▸ TASK INSTRUCTIONS
Only lines holding "테이블명" are wanted; copy each of them from the records below.
======== RECORD SET
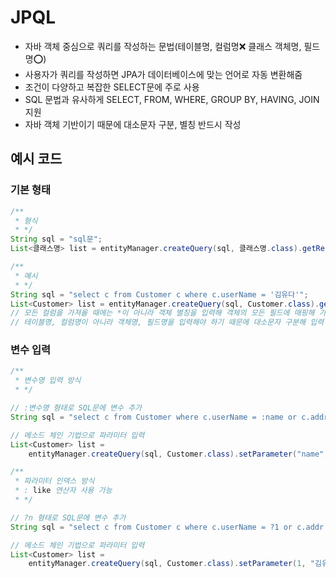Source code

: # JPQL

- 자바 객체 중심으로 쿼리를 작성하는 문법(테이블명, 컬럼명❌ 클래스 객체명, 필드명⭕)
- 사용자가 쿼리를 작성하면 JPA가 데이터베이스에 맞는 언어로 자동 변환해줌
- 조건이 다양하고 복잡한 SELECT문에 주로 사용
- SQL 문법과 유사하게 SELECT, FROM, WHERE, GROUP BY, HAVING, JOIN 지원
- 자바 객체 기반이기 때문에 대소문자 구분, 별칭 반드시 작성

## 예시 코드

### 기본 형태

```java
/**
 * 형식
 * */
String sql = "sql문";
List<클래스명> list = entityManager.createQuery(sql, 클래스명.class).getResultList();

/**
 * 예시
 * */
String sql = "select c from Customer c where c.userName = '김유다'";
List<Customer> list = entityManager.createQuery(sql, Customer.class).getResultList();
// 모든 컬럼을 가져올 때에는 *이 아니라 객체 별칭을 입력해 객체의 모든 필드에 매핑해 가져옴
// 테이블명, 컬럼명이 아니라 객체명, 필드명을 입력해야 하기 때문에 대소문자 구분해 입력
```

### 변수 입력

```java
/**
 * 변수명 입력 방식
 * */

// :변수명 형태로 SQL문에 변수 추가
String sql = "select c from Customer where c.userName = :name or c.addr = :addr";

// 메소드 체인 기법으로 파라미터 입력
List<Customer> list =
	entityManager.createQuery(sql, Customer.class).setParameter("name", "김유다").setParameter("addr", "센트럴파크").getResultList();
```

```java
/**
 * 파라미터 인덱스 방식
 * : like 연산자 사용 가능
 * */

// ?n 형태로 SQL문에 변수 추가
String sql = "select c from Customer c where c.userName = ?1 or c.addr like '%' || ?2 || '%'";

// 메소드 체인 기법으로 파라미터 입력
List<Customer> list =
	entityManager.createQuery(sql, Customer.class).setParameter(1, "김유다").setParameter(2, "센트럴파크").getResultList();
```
================
▸ ANSWER FOR THE TASK
- 자바 객체 중심으로 쿼리를 작성하는 문법(테이블명, 컬럼명❌ 클래스 객체명, 필드명⭕)
// 테이블명, 컬럼명이 아니라 객체명, 필드명을 입력해야 하기 때문에 대소문자 구분해 입력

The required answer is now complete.